What Rocks

I know a lot has already been said about what makes for good rock music, especially when it comes to what sets it apart from other musical forms. But I guess Im feeling bold and want to add my little bit to the pile.

Rock and Roll has always carried an anti-establishment message, even just the sound of it was a breakaway from the novocain-induced tones of 1950s popular music, and I think this is what works most for me. I think its ultimately American in its striving for supreme individuality, its simultaneous juxtaposed communalism, and its departure from accepted practice. Elvis gyrated and the cameras (exclusively operated by men) could not help but tilt into The Kings throbbing lap in spite of the producers shrieking demands to not. Punk Rocks diving-crashing-cutting-punching cavort has always angled toward something beyond jobs, houses, babies, and groceries. I think, in spite of how captivating security and comfort can be, there is always a wildcat in us desperately wanting to tear the facade to shreds and run full-tilt-seppuku through the woods. Rock permits us a fantasy stroll through the edgelands of potential destruction and disaster, even if only for a moment or a night. 

During one of my first concerts (Loverboy/April Wine), while smashed to the front of the stage by the pressing crowd, my friend and fellow concert goer, John, took his shirt off to find relief from the greasy heat, then proclaimed he could not breath, then suddenly collapsed on the floor from lack of oxygen (he recovered shortly after and was fine). That moment marked the very edge of existence for one soul; the edgelands visited, partook, terrified, accepted, overloaded, vanished, returned, escaped; these the classic ingredients of ritual, contained in one nights Rock ordeal. 

Rock music furthermore mimics the thrilling arc and ritual of sex with the climax almost always there somewhere in a song, the screaming guitar solo or the throat-ripping scream of the singer lost to a rhythmic rapturous moment of temporary insanity. One of my current favorite songs is “Around the Horn - Jason Hill Mix” by The Bronx where the lead singer, Matt Caughthrans voice, literally sounds like its going to split into seventeen pieces while the microphone is clogged by his bleeding throat. This is the epitome of Rocks intent: the literal edge of the human spirit. Caughthrans shredded roar is equally backed by keening guitars and pile-driven drums, the listener clutched to the stick while the sonic airplane ground strikes and disintegrates into smithereens, yet somehow the passengers come out, not only unscathed, but invigorated by the flight crash chaos and return to calm once the song dies down.

I love what Rock does to me. Concerts are the places where I am most alive. There is some sort of communal catharsis that sweeps one up and away to a place where all separation from the other is gone. These are those long-sought moments of uterine sublimity where nothing matters beyond the now, where time stops and worries are impossible. It was quite feasible to be splashed with burning gasoline at a Crash Worship concert and to be incinerated on the spot, yet somehow worry never came to us goers because, “…we are all united in this danger!”

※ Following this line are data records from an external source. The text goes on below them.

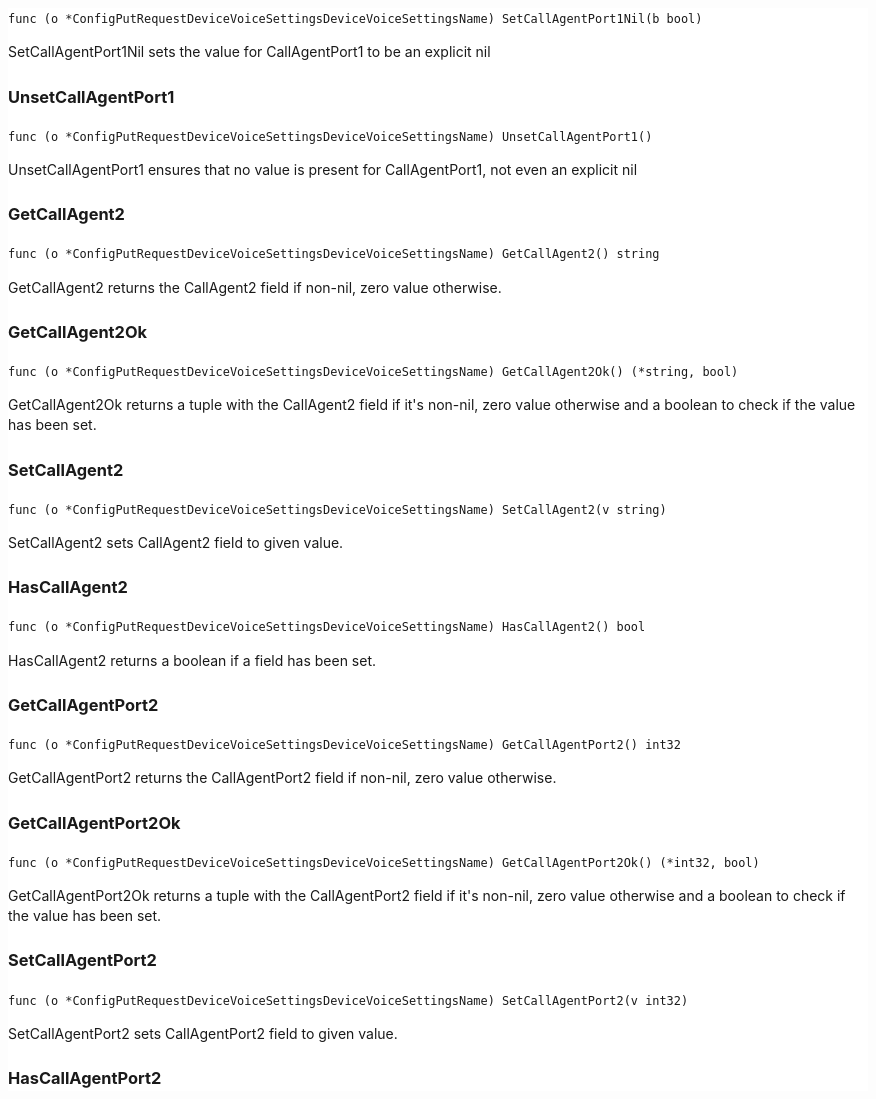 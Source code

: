 `func (o *ConfigPutRequestDeviceVoiceSettingsDeviceVoiceSettingsName) SetCallAgentPort1Nil(b bool)`

 SetCallAgentPort1Nil sets the value for CallAgentPort1 to be an explicit nil

### UnsetCallAgentPort1
`func (o *ConfigPutRequestDeviceVoiceSettingsDeviceVoiceSettingsName) UnsetCallAgentPort1()`

UnsetCallAgentPort1 ensures that no value is present for CallAgentPort1, not even an explicit nil
### GetCallAgent2

`func (o *ConfigPutRequestDeviceVoiceSettingsDeviceVoiceSettingsName) GetCallAgent2() string`

GetCallAgent2 returns the CallAgent2 field if non-nil, zero value otherwise.

### GetCallAgent2Ok

`func (o *ConfigPutRequestDeviceVoiceSettingsDeviceVoiceSettingsName) GetCallAgent2Ok() (*string, bool)`

GetCallAgent2Ok returns a tuple with the CallAgent2 field if it's non-nil, zero value otherwise
and a boolean to check if the value has been set.

### SetCallAgent2

`func (o *ConfigPutRequestDeviceVoiceSettingsDeviceVoiceSettingsName) SetCallAgent2(v string)`

SetCallAgent2 sets CallAgent2 field to given value.

### HasCallAgent2

`func (o *ConfigPutRequestDeviceVoiceSettingsDeviceVoiceSettingsName) HasCallAgent2() bool`

HasCallAgent2 returns a boolean if a field has been set.

### GetCallAgentPort2

`func (o *ConfigPutRequestDeviceVoiceSettingsDeviceVoiceSettingsName) GetCallAgentPort2() int32`

GetCallAgentPort2 returns the CallAgentPort2 field if non-nil, zero value otherwise.

### GetCallAgentPort2Ok

`func (o *ConfigPutRequestDeviceVoiceSettingsDeviceVoiceSettingsName) GetCallAgentPort2Ok() (*int32, bool)`

GetCallAgentPort2Ok returns a tuple with the CallAgentPort2 field if it's non-nil, zero value otherwise
and a boolean to check if the value has been set.

### SetCallAgentPort2

`func (o *ConfigPutRequestDeviceVoiceSettingsDeviceVoiceSettingsName) SetCallAgentPort2(v int32)`

SetCallAgentPort2 sets CallAgentPort2 field to given value.

### HasCallAgentPort2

I am aware that Rock is a somewhat easier and cheaper version of what we once had when night fires burned, musicians played, nostrils caked with soot and dust, and we, the tribe, danced under starlight. Somehow, along the way, we lost our communal ability to frolic as one. Rock does what we no longer shall. It fills that space where airs are less important and just being prevails. Im ok with this replacement therapy, especially when the band kicks ass as much as some do. But its sad to me that we no longer share in musical edge-play rituals as we once had in ancient times but now instead use the bulk of our free time thumbing through to the next thing that someone else did over at their house, some goofy tiktok thing.